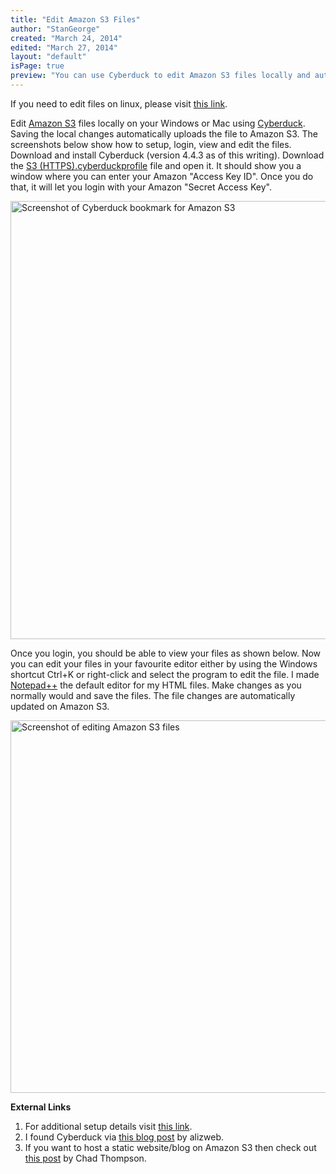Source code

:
 ```yaml
---
title: "Edit Amazon S3 Files"
author: "StanGeorge"
created: "March 24, 2014"
edited: "March 27, 2014"
layout: "default"
isPage: true
preview: "You can use Cyberduck to edit Amazon S3 files locally and automatically upload them. This software can be installed on Windows or Mac and you can use your favourite editor."
---
```

If you need to edit files on linux, please visit [this link](edit-amazon-s3-files-linux.html).

Edit [Amazon S3](http://en.wikipedia.org/wiki/Amazon_S3) files locally on your Windows or Mac using [Cyberduck](http://cyberduck.io). Saving the local changes automatically uploads the file to Amazon S3. The screenshots below show how to setup, login, view and edit the files.
Download and install Cyberduck (version 4.4.3 as of this writing). Download the [S3 (HTTPS).cyberduckprofile](https://svn.cyberduck.io/trunk/profiles/S3%20(HTTPS).cyberduckprofile) file and open it. It should show you a window where you can enter your Amazon "Access Key ID". Once you do that, it will let you login with your Amazon "Secret Access Key".

<img style="max-width:100%;" width="700px" height="701px" src="http://d27jzba8aj5ptt.cloudfront.net/s3-setup-cyberduck-bookmark.PNG" alt="Screenshot of Cyberduck bookmark for Amazon S3" title="Setup the Cyberduck bookmark after downloading the HTTPS profile (link at the bottom)"/>

Once you login, you should be able to view your files as shown below. Now you can edit your files in your favourite editor either by using the Windows shortcut Ctrl+K or right-click and select the program to edit the file. I made [Notepad++](http://notepad-plus-plus.org/) the default editor for my HTML files. Make changes as you normally would and save the files. The file changes are automatically updated on Amazon S3.

<img style="max-width:100%;" width="700px" height="596px" src="http://d27jzba8aj5ptt.cloudfront.net/s3-edit-file.PNG" alt="Screenshot of editing Amazon S3 files" title="Edit the files in your S3 bucket."/>

**External Links**
1. For additional setup details visit [this link](https://trac.cyberduck.io/wiki/help/en/howto/s3).
2. I found Cyberduck via [this blog post](http://blog.alizweb.com/post/22721624156/instant-editing-of-files-on-amazon-s3-ftp) by alizweb.
3. If you want to host a static website/blog on Amazon S3 then check out [this post](http://chadthompson.me/2013/05/06/static-web-hosting-with-amazon-s3/) by Chad Thompson.
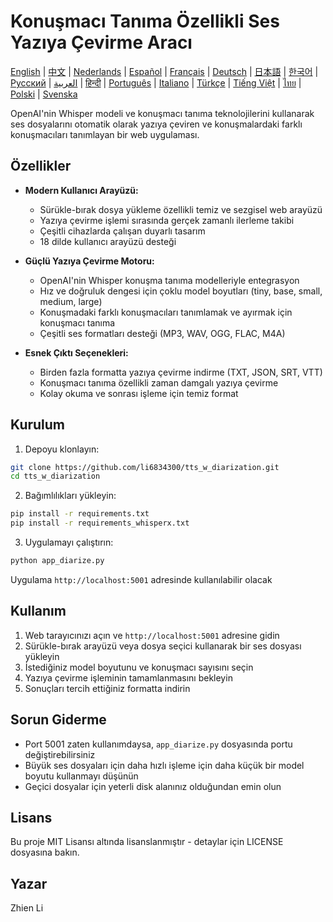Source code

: # Konuşmacı Tanıma Özellikli Ses Yazıya Çevirme Aracı

[English](../../README.md) | [中文](README_zh.md) | [Nederlands](README_nl.md) | [Español](README_es.md) | [Français](README_fr.md) | [Deutsch](README_de.md) | [日本語](README_ja.md) | [한국어](README_ko.md) | [Русский](README_ru.md) | [العربية](README_ar.md) | [हिन्दी](README_hi.md) | [Português](README_pt.md) | [Italiano](README_it.md) | [Türkçe](README_tr.md) | [Tiếng Việt](README_vi.md) | [ไทย](README_th.md) | [Polski](README_pl.md) | [Svenska](README_sv.md)

OpenAI'nin Whisper modeli ve konuşmacı tanıma teknolojilerini kullanarak ses dosyalarını otomatik olarak yazıya çeviren ve konuşmalardaki farklı konuşmacıları tanımlayan bir web uygulaması.

## Özellikler

- **Modern Kullanıcı Arayüzü:**
  * Sürükle-bırak dosya yükleme özellikli temiz ve sezgisel web arayüzü
  * Yazıya çevirme işlemi sırasında gerçek zamanlı ilerleme takibi
  * Çeşitli cihazlarda çalışan duyarlı tasarım
  * 18 dilde kullanıcı arayüzü desteği

- **Güçlü Yazıya Çevirme Motoru:**
  * OpenAI'nin Whisper konuşma tanıma modelleriyle entegrasyon
  * Hız ve doğruluk dengesi için çoklu model boyutları (tiny, base, small, medium, large)
  * Konuşmadaki farklı konuşmacıları tanımlamak ve ayırmak için konuşmacı tanıma
  * Çeşitli ses formatları desteği (MP3, WAV, OGG, FLAC, M4A)

- **Esnek Çıktı Seçenekleri:**
  * Birden fazla formatta yazıya çevirme indirme (TXT, JSON, SRT, VTT)
  * Konuşmacı tanıma özellikli zaman damgalı yazıya çevirme
  * Kolay okuma ve sonrası işleme için temiz format

## Kurulum

1. Depoyu klonlayın:
```bash
git clone https://github.com/li6834300/tts_w_diarization.git
cd tts_w_diarization
```

2. Bağımlılıkları yükleyin:
```bash
pip install -r requirements.txt
pip install -r requirements_whisperx.txt
```

3. Uygulamayı çalıştırın:
```bash
python app_diarize.py
```

Uygulama `http://localhost:5001` adresinde kullanılabilir olacak

## Kullanım

1. Web tarayıcınızı açın ve `http://localhost:5001` adresine gidin
2. Sürükle-bırak arayüzü veya dosya seçici kullanarak bir ses dosyası yükleyin
3. İstediğiniz model boyutunu ve konuşmacı sayısını seçin
4. Yazıya çevirme işleminin tamamlanmasını bekleyin
5. Sonuçları tercih ettiğiniz formatta indirin

## Sorun Giderme

- Port 5001 zaten kullanımdaysa, `app_diarize.py` dosyasında portu değiştirebilirsiniz
- Büyük ses dosyaları için daha hızlı işleme için daha küçük bir model boyutu kullanmayı düşünün
- Geçici dosyalar için yeterli disk alanınız olduğundan emin olun

## Lisans

Bu proje MIT Lisansı altında lisanslanmıştır - detaylar için LICENSE dosyasına bakın.

## Yazar

Zhien Li 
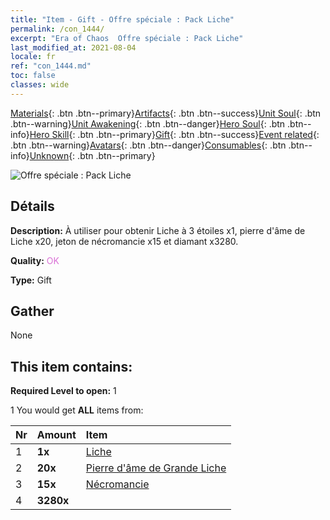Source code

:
 ```yaml
---
title: "Item - Gift - Offre spéciale : Pack Liche"
permalink: /con_1444/
excerpt: "Era of Chaos  Offre spéciale : Pack Liche"
last_modified_at: 2021-08-04
locale: fr
ref: "con_1444.md"
toc: false
classes: wide
---
```

 [Materials](/ItemsFR/){: .btn .btn--primary}[Artifacts](/ItemsFR/Artifacts/){: .btn .btn--success}[Unit Soul](/ItemsFR/UnitSoul/){: .btn .btn--warning}[Unit Awakening](/ItemsFR/UnitAwakening/){: .btn .btn--danger}[Hero Soul](/ItemsFR/HeroSoul/){: .btn .btn--info}[Hero Skill](/ItemsFR/HeroSkill/){: .btn .btn--primary}[Gift](/ItemsFR/Gift/){: .btn .btn--success}[Event related](/ItemsFR/Events/){: .btn .btn--warning}[Avatars](/ItemsFR/Avatars/){: .btn .btn--danger}[Consumables](/ItemsFR/Consumables/){: .btn .btn--info}[Unknown](/ItemsFR/Unknown/){: .btn .btn--primary}

 ![Offre spéciale : Pack Liche](/images/t/i_907058.png)

## Détails
 **Description:** À utiliser pour obtenir Liche à 3 étoiles x1, pierre d'âme de Liche x20, jeton de nécromancie x15 et diamant x3280.

 **Quality:** <span style="color: #DA70D6">OK</span>

 **Type:** Gift

## Gather

  None

## This item contains:

 **Required Level to open:** 1

 1 You would get **ALL** items  from:

  | Nr | Amount |     Item    |
  |:---|:-------|:------------|
  | 1 |  **1x** | [Liche](/fr/units/Lich/) |  | 
  | 2 |  **20x** | [Pierre d'âme de Grande Liche](/ItemsFR/unt_301/) |  | 
  | 3 |  **15x** | [Nécromancie](/ItemsFR/her_460/) |  | 
  | 4 |  **3280x** | <i class="fas fa-gem"/> |  | 

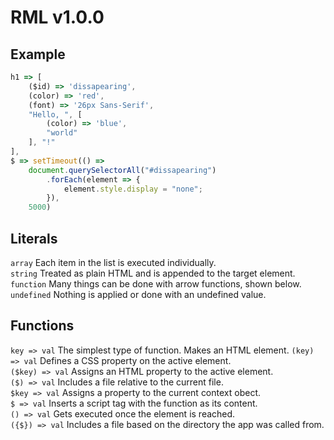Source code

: # RML v1.0.0

## Example

```js
h1 => [
	($id) => 'dissapearing',
	(color) => 'red',
	(font) => '26px Sans-Serif',
	"Hello, ", [
		(color) => 'blue',
		"world"
	], "!"
],
$ => setTimeout(() =>
	document.querySelectorAll("#dissapearing")
		.forEach(element => {
			element.style.display = "none";
		}),
	5000)
```

## Literals
`array` Each item in the list is executed individually.  
`string` Treated as plain HTML and is appended to the target element.  
`function` Many things can be done with arrow functions, shown below.  
`undefined` Nothing is applied or done with an undefined value.

## Functions
`key => val` The simplest type of function. Makes an HTML element.
`(key) => val` Defines a CSS property on the active element.  
`($key) => val` Assigns an HTML property to the active element.  
`($) => val` Includes a file relative to the current file.  
`$key => val` Assigns a property to the current context obect.  
`$ => val` Inserts a script tag with the function as its content.  
`() => val` Gets executed once the element is reached.  
`({$}) => val` Includes a file based on the directory the app was called from.  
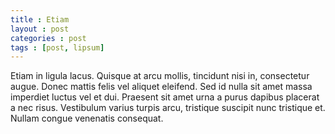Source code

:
 ```yaml
---
title : Etiam
layout : post
categories : post
tags : [post, lipsum]
---
```


Etiam in ligula lacus. Quisque at arcu mollis, tincidunt nisi in, consectetur augue. Donec mattis felis vel aliquet eleifend. Sed id nulla sit amet massa imperdiet luctus vel et dui. Praesent sit amet urna a purus dapibus placerat a nec risus. Vestibulum varius turpis arcu, tristique suscipit nunc tristique et. Nullam congue venenatis consequat.
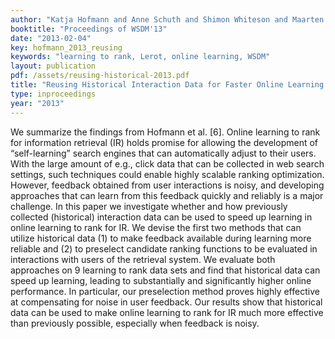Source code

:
 ```yaml
---
author: "Katja Hofmann and Anne Schuth and Shimon Whiteson and Maarten de Rijke"
booktitle: "Proceedings of WSDM'13"
date: "2013-02-04"
key: hofmann_2013_reusing
keywords: "learning to rank, Lerot, online learning, WSDM"
layout: publication
pdf: /assets/reusing-historical-2013.pdf
title: "Reusing Historical Interaction Data for Faster Online Learning to Rank for IR"
type: inproceedings
year: "2013"
---
```


We summarize the findings from Hofmann et al. [6]. Online learning to rank for information retrieval (IR) holds promise for allowing the development of “self-learning” search engines that can automatically adjust to their users. With the large amount of e.g., click data that can be collected in web search settings, such techniques could enable highly scalable ranking optimization. However, feedback obtained from user interactions is noisy, and developing approaches that can learn from this feedback quickly and reliably is a major challenge. In this paper we investigate whether and how previously collected (historical) interaction data can be used to speed up learning in online learning to rank for IR. We devise the first two methods that can utilize historical data (1) to make feedback available during learning more reliable and (2) to preselect candidate ranking functions to be evaluated in interactions with users of the retrieval system. We evaluate both approaches on 9 learning to rank data sets and find that historical data can speed up learning, leading to substantially and significantly higher online performance. In particular, our preselection method proves highly effective at compensating for noise in user feedback. Our results show that historical data can be used to make online learning to rank for IR much more effective than previously possible, especially when feedback is noisy.

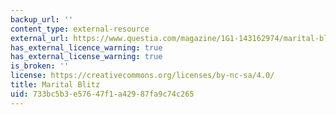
 ```yaml
---
backup_url: ''
content_type: external-resource
external_url: https://www.questia.com/magazine/1G1-143162974/marital-blitz-this-november-anti-gay-marriage-bills
has_external_licence_warning: true
has_external_license_warning: true
is_broken: ''
license: https://creativecommons.org/licenses/by-nc-sa/4.0/
title: Marital Blitz
uid: 733bc5b3-e576-47f1-a429-87fa9c74c265
---
```

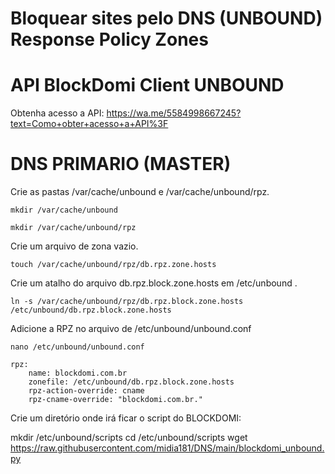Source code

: # Bloquear sites pelo DNS (UNBOUND) Response Policy Zones
# API BlockDomi Client UNBOUND
Obtenha acesso a API:
https://wa.me/5584998667245?text=Como+obter+acesso+a+API%3F
# DNS PRIMARIO (MASTER)
Crie as pastas /var/cache/unbound e /var/cache/unbound/rpz.
```plaintext
mkdir /var/cache/unbound
```
```plaintext
mkdir /var/cache/unbound/rpz
```
Crie um arquivo de zona vazio.
```plaintext
touch /var/cache/unbound/rpz/db.rpz.zone.hosts
```
Crie um atalho do arquivo db.rpz.block.zone.hosts em /etc/unbound .
```plaintext
ln -s /var/cache/unbound/rpz/db.rpz.block.zone.hosts /etc/unbound/db.rpz.block.zone.hosts
```
Adicione a RPZ no arquivo de /etc/unbound/unbound.conf
```plaintext
nano /etc/unbound/unbound.conf
```
```plaintext
rpz:
    name: blockdomi.com.br
    zonefile: /etc/unbound/db.rpz.block.zone.hosts
    rpz-action-override: cname
    rpz-cname-override: "blockdomi.com.br."
```
Crie um diretório onde irá ficar o script do BLOCKDOMI:

mkdir /etc/unbound/scripts
cd /etc/unbound/scripts
wget https://raw.githubusercontent.com/midia181/DNS/main/blockdomi_unbound.py
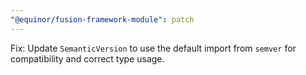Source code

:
 ```yaml
---
"@equinor/fusion-framework-module": patch
---
```


Fix: Update `SemanticVersion` to use the default import from `semver` for compatibility and correct type usage.
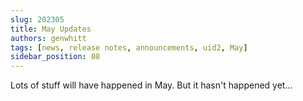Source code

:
 ```yaml
---
slug: 202305
title: May Updates
authors: genwhitt
tags: [news, release notes, announcements, uid2, May]
sidebar_position: 08
---
```


Lots of stuff will have happened in May. But it hasn't happened yet...

<!-- truncate -->
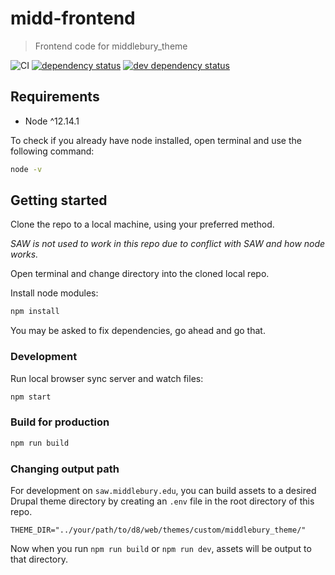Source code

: # midd-frontend

> Frontend code for middlebury_theme

![CI](https://github.com/middlebury/midd-frontend/workflows/CI/badge.svg)
[![dependency status](https://david-dm.org/middlebury/midd-frontend.svg)](https://david-dm.org/middlebury/midd-frontend)
[![dev dependency status](https://david-dm.org/middlebury/midd-frontend/dev-status.svg)](https://david-dm.org/middlebury/midd-frontend?type=dev)

## Requirements

- Node ^12.14.1

To check if you already have node installed, open terminal and use the following command:

```bash
node -v
```

## Getting started

Clone the repo to a local machine, using your preferred method. 

*SAW is not used to work in this repo due to conflict with SAW and how node works.*

Open terminal and change directory into the cloned local repo.

Install node modules:

```bash
npm install
```

You may be asked to fix dependencies, go ahead and go that.


### Development

Run local browser sync server and watch files:

```bash
npm start
```

### Build for production

```bash
npm run build
```

### Changing output path

For development on `saw.middlebury.edu`, you can build assets to a desired Drupal theme directory by creating an `.env` file in the root directory of this repo.

```
THEME_DIR="../your/path/to/d8/web/themes/custom/middlebury_theme/"
```

Now when you run `npm run build` or `npm run dev`, assets will be output to that directory.
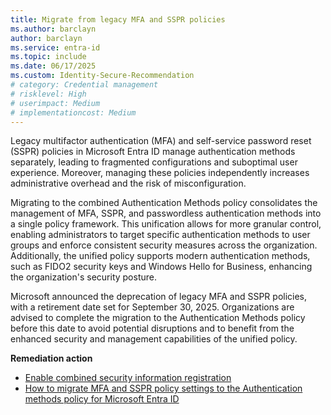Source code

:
 ```yaml
---
title: Migrate from legacy MFA and SSPR policies 
ms.author: barclayn
author: barclayn
ms.service: entra-id
ms.topic: include
ms.date: 06/17/2025
ms.custom: Identity-Secure-Recommendation
# category: Credential management
# risklevel: High
# userimpact: Medium
# implementationcost: Medium
---
```

Legacy multifactor authentication (MFA) and self-service password reset (SSPR) policies in Microsoft Entra ID manage authentication methods separately, leading to fragmented configurations and suboptimal user experience. Moreover, managing these policies independently increases administrative overhead and the risk of misconfiguration.  

Migrating to the combined Authentication Methods policy consolidates the management of MFA, SSPR, and passwordless authentication methods into a single policy framework. This unification allows for more granular control, enabling administrators to target specific authentication methods to user groups and enforce consistent security measures across the organization. Additionally, the unified policy supports modern authentication methods, such as FIDO2 security keys and Windows Hello for Business, enhancing the organization's security posture.

Microsoft announced the deprecation of legacy MFA and SSPR policies, with a retirement date set for September 30, 2025. Organizations are advised to complete the migration to the Authentication Methods policy before this date to avoid potential disruptions and to benefit from the enhanced security and management capabilities of the unified policy.

**Remediation action**

- [Enable combined security information registration](/entra/identity/authentication/howto-registration-mfa-sspr-combined.md)
- [How to migrate MFA and SSPR policy settings to the Authentication methods policy for Microsoft Entra ID](/entra/identity/authentication/how-to-authentication-methods-manage.md)
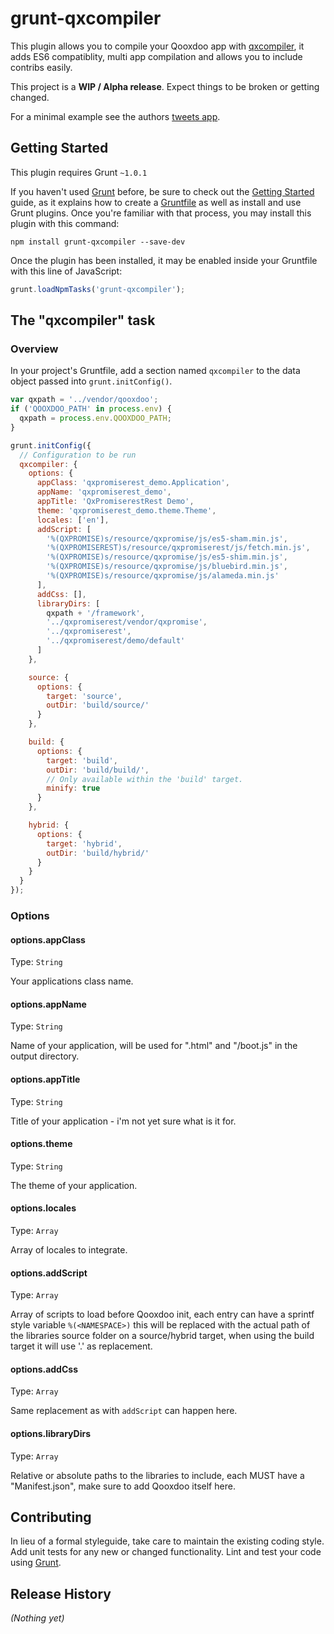 # grunt-qxcompiler

This plugin allows you to compile your Qooxdoo app with [qxcompiler](https://github.com/johnspackman/qxcompiler),
it adds ES6 compatiblity, multi app compilation and allows you to include contribs easily.

This project is a **WIP / Alpha release**. Expect things to be broken or getting changed.

For a minimal example see the authors [tweets app](https://github.com/pcdummy/qooxdoo-tweets-tutorial).

## Getting Started
This plugin requires Grunt `~1.0.1`

If you haven't used [Grunt](http://gruntjs.com/) before, be sure to check out the [Getting Started](http://gruntjs.com/getting-started) guide, as it explains how to create a [Gruntfile](http://gruntjs.com/sample-gruntfile) as well as install and use Grunt plugins. Once you're familiar with that process, you may install this plugin with this command:

```shell
npm install grunt-qxcompiler --save-dev
```

Once the plugin has been installed, it may be enabled inside your Gruntfile with this line of JavaScript:

```js
grunt.loadNpmTasks('grunt-qxcompiler');
```

## The "qxcompiler" task

### Overview
In your project's Gruntfile, add a section named `qxcompiler` to the data object passed into `grunt.initConfig()`.

```js
var qxpath = '../vendor/qooxdoo';
if ('QOOXDOO_PATH' in process.env) {
  qxpath = process.env.QOOXDOO_PATH;
}

grunt.initConfig({
  // Configuration to be run
  qxcompiler: {
    options: {
      appClass: 'qxpromiserest_demo.Application',
      appName: 'qxpromiserest_demo',
      appTitle: 'QxPromiserestRest Demo',
      theme: 'qxpromiserest_demo.theme.Theme',
      locales: ['en'],
      addScript: [
        '%(QXPROMISE)s/resource/qxpromise/js/es5-sham.min.js',
        '%(QXPROMISEREST)s/resource/qxpromiserest/js/fetch.min.js',
        '%(QXPROMISE)s/resource/qxpromise/js/es5-shim.min.js',
        '%(QXPROMISE)s/resource/qxpromise/js/bluebird.min.js',
        '%(QXPROMISE)s/resource/qxpromise/js/alameda.min.js'
      ],
      addCss: [],
      libraryDirs: [
        qxpath + '/framework',
        '../qxpromiserest/vendor/qxpromise',
        '../qxpromiserest',
        '../qxpromiserest/demo/default'
      ]
    },

    source: {
      options: {
        target: 'source',
        outDir: 'build/source/'
      }
    },

    build: {
      options: {
        target: 'build',
        outDir: 'build/build/',
        // Only available within the 'build' target.
        minify: true
      }
    },

    hybrid: {
      options: {
        target: 'hybrid',
        outDir: 'build/hybrid/'
      }
    }
  }
});
```

### Options

#### options.appClass
Type: `String`

Your applications class name.

#### options.appName
Type: `String`

Name of your application, will be used for "<appname>.html" and "<appname>/boot.js" in the output directory.

#### options.appTitle
Type: `String`

Title of your application - i'm not yet sure what is it for.

#### options.theme
Type: `String`

The theme of your application.

#### options.locales
Type: `Array`

Array of locales to integrate.

#### options.addScript
Type: `Array`

Array of scripts to load before Qooxdoo init, each entry can have a
sprintf style variable `%(<NAMESPACE>)` this will be replaced with the actual
path of the libraries source folder on a source/hybrid target, when using the
build target it will use '.' as replacement.

#### options.addCss
Type: `Array`

Same replacement as with `addScript` can happen  here.

#### options.libraryDirs
Type: `Array`

Relative or absolute paths to the libraries to include, each MUST have a "Manifest.json", make sure to add Qooxdoo itself here.

## Contributing
In lieu of a formal styleguide, take care to maintain the existing coding style. Add unit tests for any new or changed functionality. Lint and test your code using [Grunt](http://gruntjs.com/).

## Release History
_(Nothing yet)_
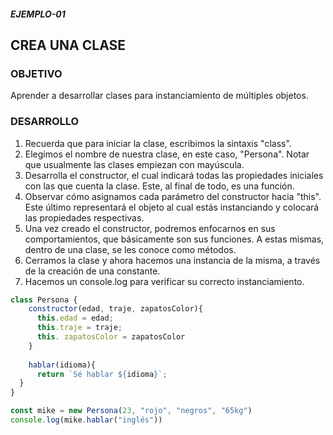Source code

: ##### EJEMPLO-01
## CREA UNA CLASE 

### OBJETIVO
Aprender a desarrollar clases para instanciamiento de múltiples objetos. 

### DESARROLLO
1. Recuerda que para iniciar la clase, escribimos la sintaxis "class".
2. Elegimos el nombre de nuestra clase, en este caso, "Persona". Notar que usualmente las clases empiezan con mayúscula.
3. Desarrolla el constructor, el cual indicará todas las propiedades iniciales con las que cuenta la clase. Este, al final de todo, es una función.
4. Observar cómo asignamos cada parámetro del constructor hacia "this". Este último representará el objeto al cual estás instanciando y colocará las propiedades respectivas.
5. Una vez creado el constructor, podremos enfocarnos en sus comportamientos, que básicamente son sus funciones. A estas mismas, dentro de una clase, se les conoce como métodos.
6. Cerramos la clase y ahora hacemos una instancia de la misma, a través de la creación de una constante.
7. Hacemos un console.log para verificar su correcto instanciamiento.

```javascript
class Persona {
    constructor(edad, traje, zapatosColor){
      this.edad = edad;
      this.traje = traje;
      this. zapatosColor = zapatosColor 
    }
         
    hablar(idioma){
      return `Sé hablar ${idioma}`;
  }
}

const mike = new Persona(23, "rojo", "negros", "65kg")
console.log(mike.hablar("inglés"))

```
┄┄┄┄┄┄
Work task: Compute how many lines in the material contain the word "active". Only the result should be written.

Result of this exercise: 2